Close friends and family know there’s a deep shadow of sadness that hangs over me. Despite my achievements, there is one area in my life that remains sore and raw. Traveller women who don’t have children are pitied. People pray for them. Medals are handed over. Cures are wished for and it’s always assumed that the problem lies with the woman’s body.
Children are the centre of our lives. Not having children as a Traveller is a really difficult journey. Stigma and shame are also part of the mix; in our community being a parent is the most valued status.
It was the early 1990s. Feminism was continuing to push Ireland into a much more humane and diverse space. Hurts, bad policies and laws were strangling all of us. The female body was struggling to get away from the hands of church and State. Service providers were still working from a religious ethos, or adhering to a certain type of ethics. The infantilisation of disabled women's bodies was very oppressing and depressing. My cerebral palsy meant these two mighty and brutal forces of patriarchy had a tight grip upon my body.
There is an almost universal expectation that all women want children, most women will have children and some women will lose children. IVF, adoption and fostering, these options are closed off to certain types of women. Coming from a family with 19 siblings, and being part of the rearing was an incredible inculcation into children’s emotional development and wellbeing.
Learning from my mother how to dress, feed, wash, spoil and play took the attention away from my impairment and allowed me to contribute to family life. Within the family and the extended family, there were always women expecting. Each of my siblings has a daughter called Rosaleen.
Emphatic denial was my way of coping with particular memories of abuse
Racism, with the addition of ableism, meant my life would be somewhat unconventional compared with that of my siblings. During those years, there was a lot of pain and confusion. As a result of segregated special education, many women like me were playing a game of catch-up. This system held so many of us back in very important areas of our lives. Information regarding sexual health or reproductive rights were not always accessible to Traveller women or, indeed, women with disabilities.
Memories from my childhood in a residential institution haunted me. Emphatic denial was my way of coping with particular memories of abuse. Institutional trauma filled me with torment and rage. Internalised self-hatred brought anxiety, isolation and a sense of dislocation. Emotional breakdowns and suicide attempts were my reality.
During this time, my feminist consciousness was ignited. Reading the history of eugenics, where female disabled bodies were sterilised along with Roma and other minority women, frightened me. Innately this narrative felt familiar. It was all around me. Being put on contraceptive pills without our consent or knowledge was the norm. Most of us were loaded up with medication. There was a silent knowing that some of the older women had scars across their stomachs. They were constantly cradling dolls in their arms. It seemed like we were living in the 1950s.

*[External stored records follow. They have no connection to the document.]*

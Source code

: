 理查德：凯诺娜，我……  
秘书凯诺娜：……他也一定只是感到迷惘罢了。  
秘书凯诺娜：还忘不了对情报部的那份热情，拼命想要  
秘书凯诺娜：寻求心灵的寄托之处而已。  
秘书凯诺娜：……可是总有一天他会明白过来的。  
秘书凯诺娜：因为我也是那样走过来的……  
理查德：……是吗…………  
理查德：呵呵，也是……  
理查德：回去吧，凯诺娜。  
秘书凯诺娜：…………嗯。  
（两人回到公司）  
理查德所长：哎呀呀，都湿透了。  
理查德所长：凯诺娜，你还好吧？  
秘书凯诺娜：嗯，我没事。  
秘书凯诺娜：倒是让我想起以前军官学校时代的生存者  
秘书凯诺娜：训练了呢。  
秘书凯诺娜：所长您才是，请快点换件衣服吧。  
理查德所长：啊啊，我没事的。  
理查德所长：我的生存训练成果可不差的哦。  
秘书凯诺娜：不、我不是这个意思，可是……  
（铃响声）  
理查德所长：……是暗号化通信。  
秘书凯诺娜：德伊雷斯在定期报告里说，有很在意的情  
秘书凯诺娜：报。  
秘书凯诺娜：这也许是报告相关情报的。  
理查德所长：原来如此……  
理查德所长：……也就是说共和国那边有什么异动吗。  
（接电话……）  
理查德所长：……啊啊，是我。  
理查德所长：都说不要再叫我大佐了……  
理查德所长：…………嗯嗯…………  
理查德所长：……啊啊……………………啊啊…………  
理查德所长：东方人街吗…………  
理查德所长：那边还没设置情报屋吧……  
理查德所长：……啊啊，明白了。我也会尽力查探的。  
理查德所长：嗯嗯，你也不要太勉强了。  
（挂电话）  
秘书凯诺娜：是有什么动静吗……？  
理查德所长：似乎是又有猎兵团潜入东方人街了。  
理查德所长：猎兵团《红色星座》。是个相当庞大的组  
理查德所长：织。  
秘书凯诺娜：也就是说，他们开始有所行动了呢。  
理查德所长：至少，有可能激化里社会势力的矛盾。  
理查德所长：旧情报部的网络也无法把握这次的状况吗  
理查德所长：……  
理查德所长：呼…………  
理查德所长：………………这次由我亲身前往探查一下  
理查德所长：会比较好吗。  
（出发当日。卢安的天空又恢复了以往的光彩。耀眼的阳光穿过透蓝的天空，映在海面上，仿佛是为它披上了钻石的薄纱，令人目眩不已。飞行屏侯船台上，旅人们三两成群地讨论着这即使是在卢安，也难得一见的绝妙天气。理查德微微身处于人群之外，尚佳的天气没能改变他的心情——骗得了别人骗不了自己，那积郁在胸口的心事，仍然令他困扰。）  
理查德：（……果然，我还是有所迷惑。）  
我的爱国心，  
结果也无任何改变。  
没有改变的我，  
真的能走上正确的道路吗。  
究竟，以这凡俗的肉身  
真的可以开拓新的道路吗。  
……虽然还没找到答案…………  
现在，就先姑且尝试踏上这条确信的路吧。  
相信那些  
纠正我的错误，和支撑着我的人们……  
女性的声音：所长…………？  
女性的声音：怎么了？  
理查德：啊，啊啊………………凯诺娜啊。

At this time there was a Traveller man in my life. He was tender and smart. We had found each other in a settled environment. Our relationship was intense, but we didn’t stand a chance. We both knew that for our generation of Travellers we were breaking every cultural rule. Paternalism from service providers infringes on choices, rights and freedoms. In the care home, there were many archaic rules regarding intimacy and physical contact.
At 27, a hysterectomy was suggested. The woman handing me a hot water bottle to subside my period pain was well meaning. Efficient and practical. This is how they dress up coercion and control. The hospital date used to keep me awake at night worrying, putting my hand on my abdomen, holding my womb and trying not to let them take it.
As disabled women, we always have to defend ourselves and protect our bodies. Constantly reminding society of our worth
It was a Wednesday, Bewley’s Cafe on Westmoreland Street about noon, the lecture in Trinity was long and tiring. The vomiting and nausea started. It was difficult to hold the joystick of my wheelchair or to hold my head up. We would always meet at a certain table at the back left corner. The coffee and cherry bun waiting. My pain was excruciating. In the bathroom he helped me. The nearest chemist was on O’Connell Street. My body was weak from losing so much blood. He was under pressure from all quarters. People told him he was taking advantage. The row, the screaming and shouting, the frustration, neither of us knowing what to do or who to ask for help. He handed me a £20 note to get a taxi home.
Going back to the institution my body was a mess. That feeling of being petrified. The date was drawing near. It was a desperate, lonely time in my life. That morning, locking myself into a bathroom. The time for the procedure came and went. That was the end of it. They left me alone.
As disabled women, the value of our lives, our contribution to society always comes with a caveat. The flash points are reproductive rights, abortion and the question of assisted suicide. This means we always have to defend ourselves and protect our bodies. Constantly reminding society of our worth.
Diversity should never be spoken about in the context of economic burden. Rather, the rich textured way in which we all contribute to society is the greatest measurement. For me, career and accoutrements don’t fill the emotional loss. In my case, six letters after my name or my love of writing is a weak embrace.
These situations are relative. Individuals manage it differently. Grace, dignity and generosity are vital in acceptance. Despite the odds, women with disabilities continue to be brilliant parents. The role of aunt and godmother to wonderful nieces and nephews is the closest point to happiness for me.